:: Exercise prompt ::
Look through the records below for lines containing the string "propagation", and report how many there are, nothing else.

((

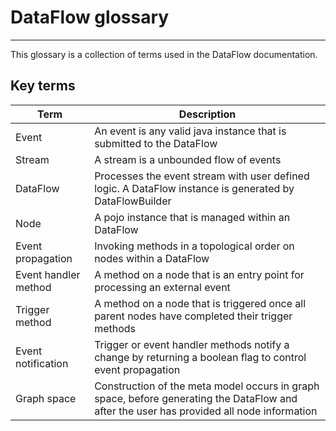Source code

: # DataFlow glossary
---

This glossary is a collection of terms used in the DataFlow documentation.

## Key terms

| Term                 | Description                                                                                                                               |
|----------------------|-------------------------------------------------------------------------------------------------------------------------------------------|
| Event                | An event is any valid java instance that is submitted to the DataFlow                                                                     |
| Stream               | A stream is a unbounded flow of events                                                                                                    |
| DataFlow             | Processes the event stream with user defined logic. A DataFlow instance is generated by DataFlowBuilder                                   |
| Node                 | A pojo instance that is managed within an DataFlow                                                                                        |
| Event propagation    | Invoking methods in a topological order on nodes within a DataFlow                                                                        |
| Event handler method | A method on a node that is an entry point for processing an external event                                                                |
| Trigger method       | A method on a node that is triggered once all parent nodes have completed their trigger methods                                           |
| Event notification   | Trigger or event handler methods notify a change by returning a boolean flag to control event propagation                                 |
| Graph space          | Construction of the meta model occurs in graph space, before generating the DataFlow and after the user has provided all node information |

))

:: Solution to the exercise ::
2